Living off Broadway in Providence, RI, this rings true. Though many of the mansions here have now been restored, more than a third of the wealthy families that built those mansions fled for the suburbs in the 1950s. This lack of “staying power” in exclusively wealthy areas manifests over a generation or two—not with the same swiftness that a neighborhood can become fashionable. Thus, the “creative class” may not be as fickle as Florida suggests, promptly disinvesting in a neighborhood as it shifts from “good” gentrification to “bad.”

So, will the gentrified neighborhoods of today similarly lose their cool and fall back into affordable disrepair? If Jacobs is right, yes—but not soon enough.

4 Comments

  1. So why the need to sideswipe Sharon Zukin for taking Jacobs to task, when you admit that she only addressed gentrification – and called it a good thing in smaller doses- in some obscure interviews and the endnotes of her final book? Gentrification is the offspring of her vision of cities, just as enclave suburbs were the offspring of the vision of early 20th century urban planners. Both had the best of intentions, and neither had their recommendations followed exactly by politicians and developers, but it was their logic that led to problems we face today.
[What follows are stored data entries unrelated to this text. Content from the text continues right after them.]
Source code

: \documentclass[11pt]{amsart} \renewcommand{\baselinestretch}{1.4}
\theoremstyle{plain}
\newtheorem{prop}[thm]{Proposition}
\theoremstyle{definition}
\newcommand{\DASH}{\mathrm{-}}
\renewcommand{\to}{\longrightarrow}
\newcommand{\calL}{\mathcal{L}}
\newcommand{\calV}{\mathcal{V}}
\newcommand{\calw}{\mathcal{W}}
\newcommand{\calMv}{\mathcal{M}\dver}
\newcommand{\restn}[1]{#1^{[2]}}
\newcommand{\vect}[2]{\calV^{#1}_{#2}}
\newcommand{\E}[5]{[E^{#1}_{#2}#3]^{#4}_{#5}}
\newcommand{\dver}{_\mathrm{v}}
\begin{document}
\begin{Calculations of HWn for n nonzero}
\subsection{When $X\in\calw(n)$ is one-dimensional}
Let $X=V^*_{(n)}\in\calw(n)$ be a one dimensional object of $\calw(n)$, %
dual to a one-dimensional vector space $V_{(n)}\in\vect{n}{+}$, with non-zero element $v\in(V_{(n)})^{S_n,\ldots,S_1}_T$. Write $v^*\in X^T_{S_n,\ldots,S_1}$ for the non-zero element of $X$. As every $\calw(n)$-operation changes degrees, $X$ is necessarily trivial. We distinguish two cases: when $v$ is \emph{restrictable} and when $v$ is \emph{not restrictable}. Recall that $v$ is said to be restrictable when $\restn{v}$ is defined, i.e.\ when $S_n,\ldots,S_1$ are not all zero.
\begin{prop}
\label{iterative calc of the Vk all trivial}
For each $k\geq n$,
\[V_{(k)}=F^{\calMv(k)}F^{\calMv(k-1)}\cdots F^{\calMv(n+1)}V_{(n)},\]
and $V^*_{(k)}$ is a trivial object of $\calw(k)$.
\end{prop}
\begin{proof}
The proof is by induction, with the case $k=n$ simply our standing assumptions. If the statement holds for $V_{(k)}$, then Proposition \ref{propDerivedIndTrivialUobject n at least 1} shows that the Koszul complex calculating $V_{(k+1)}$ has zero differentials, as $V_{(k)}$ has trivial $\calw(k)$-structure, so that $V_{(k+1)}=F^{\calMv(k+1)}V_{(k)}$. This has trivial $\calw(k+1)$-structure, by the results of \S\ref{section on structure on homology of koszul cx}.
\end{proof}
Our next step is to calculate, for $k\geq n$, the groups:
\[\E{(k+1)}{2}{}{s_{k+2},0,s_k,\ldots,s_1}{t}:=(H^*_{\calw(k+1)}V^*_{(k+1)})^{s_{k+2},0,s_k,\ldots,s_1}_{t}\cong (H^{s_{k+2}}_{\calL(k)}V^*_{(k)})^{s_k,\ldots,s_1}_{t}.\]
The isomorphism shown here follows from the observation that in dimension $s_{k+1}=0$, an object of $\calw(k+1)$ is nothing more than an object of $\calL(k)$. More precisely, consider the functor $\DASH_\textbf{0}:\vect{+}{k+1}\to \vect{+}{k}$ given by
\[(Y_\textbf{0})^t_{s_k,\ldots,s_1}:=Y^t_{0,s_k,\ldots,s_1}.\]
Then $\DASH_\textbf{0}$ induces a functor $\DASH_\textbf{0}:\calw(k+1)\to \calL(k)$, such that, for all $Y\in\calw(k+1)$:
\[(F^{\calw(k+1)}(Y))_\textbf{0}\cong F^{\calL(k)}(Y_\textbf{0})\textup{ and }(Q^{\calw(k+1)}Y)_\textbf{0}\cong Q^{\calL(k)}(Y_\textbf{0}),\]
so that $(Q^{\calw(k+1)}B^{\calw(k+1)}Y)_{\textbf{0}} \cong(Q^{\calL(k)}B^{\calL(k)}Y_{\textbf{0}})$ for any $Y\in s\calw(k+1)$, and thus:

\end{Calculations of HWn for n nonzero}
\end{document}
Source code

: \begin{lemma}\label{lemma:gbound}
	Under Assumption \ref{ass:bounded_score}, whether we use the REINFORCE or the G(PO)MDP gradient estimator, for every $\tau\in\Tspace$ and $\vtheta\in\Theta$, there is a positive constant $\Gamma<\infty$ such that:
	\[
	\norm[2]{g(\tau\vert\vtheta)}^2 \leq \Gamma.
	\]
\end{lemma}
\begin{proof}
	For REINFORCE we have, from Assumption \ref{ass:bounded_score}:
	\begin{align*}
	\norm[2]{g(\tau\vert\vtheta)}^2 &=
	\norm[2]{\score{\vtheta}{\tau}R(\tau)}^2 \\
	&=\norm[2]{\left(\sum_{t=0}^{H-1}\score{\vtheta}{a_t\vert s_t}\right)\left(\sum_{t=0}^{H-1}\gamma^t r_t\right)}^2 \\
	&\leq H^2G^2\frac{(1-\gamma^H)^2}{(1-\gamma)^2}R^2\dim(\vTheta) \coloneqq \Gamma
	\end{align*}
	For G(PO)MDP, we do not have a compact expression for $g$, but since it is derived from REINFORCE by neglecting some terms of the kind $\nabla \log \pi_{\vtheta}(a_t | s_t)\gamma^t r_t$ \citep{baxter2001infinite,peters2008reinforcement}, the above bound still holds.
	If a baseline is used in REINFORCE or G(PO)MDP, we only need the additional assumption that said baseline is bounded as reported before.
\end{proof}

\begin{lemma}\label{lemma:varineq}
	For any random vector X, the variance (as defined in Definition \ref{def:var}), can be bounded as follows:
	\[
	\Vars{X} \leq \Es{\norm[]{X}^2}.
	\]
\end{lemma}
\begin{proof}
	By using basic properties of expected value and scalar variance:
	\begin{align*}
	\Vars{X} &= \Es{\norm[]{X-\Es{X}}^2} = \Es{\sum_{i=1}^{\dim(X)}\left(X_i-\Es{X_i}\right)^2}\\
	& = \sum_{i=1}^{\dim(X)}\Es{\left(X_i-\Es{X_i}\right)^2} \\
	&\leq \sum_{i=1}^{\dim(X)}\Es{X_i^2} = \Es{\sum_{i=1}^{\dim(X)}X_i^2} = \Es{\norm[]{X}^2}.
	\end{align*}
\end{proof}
  2. You’re absolutely right that people have only partially implemented her recommendations, just like the modernists that she herself criticizes. But as we’re facing the problems caused by that partial implementation, doesn’t it make sense to revisit her ideas more closely?

    I actually like Zukin’s work generally, but I mention her, and others, because I believe that using the rejection of another writer as a hook in your work warrants due diligence.

    Personally, I think Zukin’s arguments about the cultural capital of “authenticity” in Naked City could have stood on their own without any reference to Jacobs at all. She seems to be using her surface-level rejection of Jacobs simply as a way to make her argument seem more revolutionary—especially considering at the end of the book, she encourages the reader to revisit Jacobs and remind themselves of the worthy values underpinning her work.

    Also, when I went back and reread Death and Life after writing this post, it became clear that in these later remarks Jacobs is simply embellishing her ideas about what she calls “the self-destruction of diversity” in that book. In other words, gentrification can’t really be the offspring of her vision of cities, because she already recognized it happening in her first authored book, before we had a widely used word for it.

  3. I’m no expert on these matters, just an amateur who recently discovered Jane Jacobs writing, and maybe I do worship at her feet right now. But how can anyone be against unslumming? Seriously? If you live in a neighbourhood where your kids can’t play on the corner without getting forced into drug gangs, are you really going to say let’s it keep things this way, because any improvement in safety or economic vitality is going to lead to a yuppy invasion?

    • People do say that! I think it’s important to differentiate between unslumming and other kinds of “reinvestment.” Unslumming comes from the people who already live in a place by definition. No one really fights unslumming because—if you buy Jane Jacobs’s argument—it just quietly happens if communities have the right to stay and have enough access to economic opportunity. We still may not even really have the statistical tools to track where and whether unslumming is happening in our cities.

      However, disinvested communities often fight concerted reinvestment from the outside (cataclysmic money, as Jacobs calls it) because they’re unsure who it really benefits. Whether it’s private money or public money, they often feel like it isn’t for them, and often I think they’re right.